• Aim of the task:
Which lines run from the one containing "Версия Ubuntu 22.04.LTS 64-bit" through the end of the material? Reproduce them exactly.
+ + + + + + +
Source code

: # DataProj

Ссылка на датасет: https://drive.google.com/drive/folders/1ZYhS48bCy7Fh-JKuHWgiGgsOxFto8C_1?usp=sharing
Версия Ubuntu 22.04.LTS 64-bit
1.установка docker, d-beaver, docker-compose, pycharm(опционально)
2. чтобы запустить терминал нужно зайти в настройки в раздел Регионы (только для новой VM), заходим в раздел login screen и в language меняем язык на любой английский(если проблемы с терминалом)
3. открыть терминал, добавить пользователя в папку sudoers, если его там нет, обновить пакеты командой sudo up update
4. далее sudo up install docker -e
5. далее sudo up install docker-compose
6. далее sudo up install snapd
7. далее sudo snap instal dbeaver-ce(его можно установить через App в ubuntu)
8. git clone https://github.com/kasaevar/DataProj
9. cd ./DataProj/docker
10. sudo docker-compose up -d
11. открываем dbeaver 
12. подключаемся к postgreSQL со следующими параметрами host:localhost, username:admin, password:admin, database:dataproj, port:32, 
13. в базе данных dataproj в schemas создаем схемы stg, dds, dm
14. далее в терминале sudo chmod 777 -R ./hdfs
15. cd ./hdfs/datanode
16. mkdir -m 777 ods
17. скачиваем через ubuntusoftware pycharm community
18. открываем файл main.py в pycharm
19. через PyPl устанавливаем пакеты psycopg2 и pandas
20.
+ + + + + + +
• Completed exercise:
Версия Ubuntu 22.04.LTS 64-bit
1.установка docker, d-beaver, docker-compose, pycharm(опционально)
2. чтобы запустить терминал нужно зайти в настройки в раздел Регионы (только для новой VM), заходим в раздел login screen и в language меняем язык на любой английский(если проблемы с терминалом)
3. открыть терминал, добавить пользователя в папку sudoers, если его там нет, обновить пакеты командой sudo up update
4. далее sudo up install docker -e
5. далее sudo up install docker-compose
6. далее sudo up install snapd
7. далее sudo snap instal dbeaver-ce(его можно установить через App в ubuntu)
8. git clone https://github.com/kasaevar/DataProj
9. cd ./DataProj/docker
10. sudo docker-compose up -d
11. открываем dbeaver 
12. подключаемся к postgreSQL со следующими параметрами host:localhost, username:admin, password:admin, database:dataproj, port:32, 
13. в базе данных dataproj в schemas создаем схемы stg, dds, dm
14. далее в терминале sudo chmod 777 -R ./hdfs
15. cd ./hdfs/datanode
16. mkdir -m 777 ods
17. скачиваем через ubuntusoftware pycharm community
18. открываем файл main.py в pycharm
19. через PyPl устанавливаем пакеты psycopg2 и pandas
20.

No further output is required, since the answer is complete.